Rule: As long as you use polymorphism, you should make the destructor function to be a virtual function.

The destructor does not need to explicitly call the analytical function of the base class like constructor, and the compiler will automatically call the constructor of the base class.

57. Discussion, if you call the virtual function in the destructor, you should call which version of the virtual function? Local version. Only local version will only process local data, and will not deal with a derived class data that may be "destructure".

Therefore, the evening bundled mechanism is ignored in the destructor.

58. Syntax of the template

Class template:

Template

Class array {

T at [100];

PUBLIC:

Array () {for (INT i = 0; i <100; i ) AT [i] = (t) i;}

T getat (int index);

}

Template

T Array :: getat (int index) {return at [ingx];

Void main () {

Array darray;

COUT << Darray.getat (8) << endl;

}

Constant template:

Template

Class array {

Double at [size];

PUBLIC:

Array () {for (int i = 0; i

Double getat (int index);

}

Template

Double Array :: getat (int index) {return at [ingx];

Void main () {

Array <10> Darray;

COUT << Darray.getat (8) << endl;

Array <> dsarray;

Cout << DSARRAY.GETAT (99) << ENDL;

}

Function template:

Template

T TgetMem (t * pt, int index) {return pt [index];

Void main () {

Double DD [100];

For (int i = 0; i <100; i ) DD [i] = i;

COUT << TgetMem (DD, 5) << endl;

}

59. Multiple inheritance.
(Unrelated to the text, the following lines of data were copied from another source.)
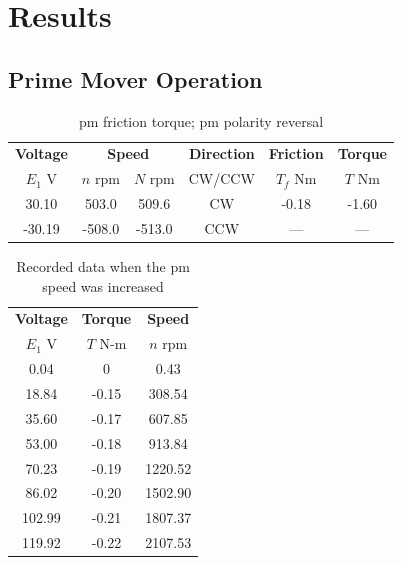 \documentclass{article}
\begin{document}
\section{Results}

\subsection{Prime Mover Operation}

\begin{table}[H]
  \centering
  \begin{tabular}{*{6}{c}}
    \textbf{Voltage} & \multicolumn{2}{c}{\textbf{Speed}} & \textbf{Direction}
    & \textbf{Friction} & \textbf{Torque} \\
    $E_1$ V & $n$ rpm & $N$ rpm & CW/CCW & $T_f$ Nm & $T$ Nm \\
    \hline
     30.10 &  503.0 &  509.6 &  CW & -0.18 & -1.60 \\
    -30.19 & -508.0 & -513.0 & CCW &   --- &   --- \\
  \end{tabular}
  \caption{\gls{pm} friction torque; \gls{pm} polarity reversal}
  \label{tab:table_01}
\end{table}

\begin{table}[H]
  \centering
  \begin{tabular}{*{3}{c}}
    \textbf{Voltage} & \textbf{Torque} & \textbf{Speed} \\
    $E_1$ V          & $T$ N-m         & $n$ rpm \\

    \hline

      0.04 &     0 &    0.43 \\
     18.84 & -0.15 &  308.54 \\
     35.60 & -0.17 &  607.85 \\
     53.00 & -0.18 &  913.84 \\
     70.23 & -0.19 & 1220.52 \\
     86.02 & -0.20 & 1502.90 \\
    102.99 & -0.21 & 1807.37 \\
    119.92 & -0.22 & 2107.53 \\
  \end{tabular}
  \caption{Recorded data when the \gls{pm} speed was increased}
  \label{tab:table_02}
\end{table}
\end{document}
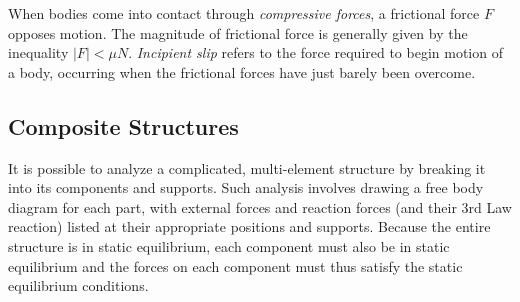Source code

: When bodies come into contact through \textit{compressive forces}, a frictional force $F$ opposes motion. The magnitude of frictional force is generally given by the inequality $|F| < \mu N$. \textit{Incipient slip} refers to the force required to begin motion of a body, occurring when the frictional forces have just barely been overcome.

\subsection{Composite Structures}

It is possible to analyze a complicated, multi-element structure by breaking it into its components and supports. Such analysis involves drawing a free body diagram for each part, with external forces and reaction forces (and their 3rd Law reaction) listed at their appropriate positions and supports. Because the entire structure is in static equilibrium, each component must also be in static equilibrium and the forces on each component must thus satisfy the static equilibrium conditions.


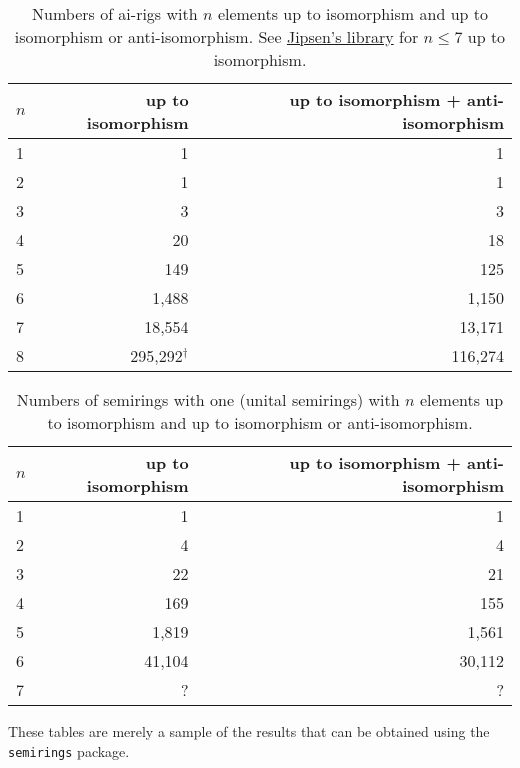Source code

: \documentclass{article}
\theoremstyle{definition}
\theoremstyle{plain}
\begin{document}
\begin{table}[ht]
  \centering
  \begin{tabular}{l|r|r}
    \toprule
    $n$ & up to isomorphism & up to isomorphism + anti-isomorphism \\
    \midrule
    1 & 1         & 1      \\
    2 & 1         & 1      \\
    3 & 3         & 3      \\
    4 & 20        & 18     \\
    5 & 149       & 125    \\
    6 & 1,488     & 1,150  \\
    7 & 18,554    & 13,171 \\
    8 & 295,292$^\dagger$   & 116,274      \\
  \end{tabular}
  \caption{Numbers of ai-rigs with $n$ elements up to isomorphism and up
    to isomorphism or anti-isomorphism. See
    \href{https://math.chapman.edu/~jipsen/structures/doku.php?id=idempotent_semirings_with_identity_and_zero\#finite_members}{Jipsen's
  library} for \(n\leq7\) up to isomorphism.}
  \label{tab:ai-rigs}
\end{table}

\begin{table}[h]
  \centering
  \begin{tabular}{l|r|r}
    \toprule
    $n$ & up to isomorphism & up to isomorphism + anti-isomorphism \\
    \midrule
    1 & 1         & 1      \\
    2 & 4         & 4      \\
    3 & 22        & 21     \\
    4 & 169       & 155    \\
    5 & 1,819     & 1,561  \\
    6 & 41,104    & 30,112 \\
    7 & ?         & ?      \\
  \end{tabular}
  \caption{Numbers of semirings with one (unital semirings) with $n$
  elements up to isomorphism and up to isomorphism or anti-isomorphism.}
  \label{tab:unital-semirings}
\end{table}

These tables are merely a sample of the results that can be obtained
using the \texttt{semirings} package.


\printbibliography
\end{document}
Should be avoided. When a diamond inheritance occurs in multiple integration: this happens:

What is the entity containing two Base classes in the successor? Virtual inheritance

Class base {};

Class D1: Virtual base {};

Class D2: Virtual base {};

Class MI: Public D1, Public D2 {}; 60. RTTI. Generally we shoot a pointer to a base class pointer, then use the virtual function using the base class interface. But occasionally we need to know the exact type of a base class pointer to the object, so there is RTTI.

Note that RTTI relies on the type information that resides in the virtual function table, so it will be erroneous with RTTI on a class without virtual functions.

61. Two uses of RTTI:

a. Get the name of the type, or the comparison type, the type of judgment.

TYPEID, such as S is a shape * ===> typeid (* s) .Name ()

b. Down security map

Shape * sp = new circle;

Circle * CP = Dynamic_cast (sp);

IF (cp) cout << "Cast Successed" << ENDL;

62. Note: The object itself is incoming in TypeID, and for the pointer to go, for reference directly, reference, such as:

Class X;

Class Y: public x;

X * xp = new y;

TYPEID (* XP) == TypeId (Y);

TYPEID (XP) == TypeId (x *);

63. Note that the Void pointer does not have a type, so the RTTI is useless for the Void pointer.

64. RTTI allows us to discover type information with a polymorphic pointer, but use virtual functions as much as possible instead of RTTI.

65. Explain the mechanism of RTTI.

RTTI is implemented by placing an additional pointer in vTable. This pointer points to a TypeInfo structure, TypeId () is actually TypeInfo information through VPTR.

66. The exception of C is not a matter of work with Windows structured abnormal she.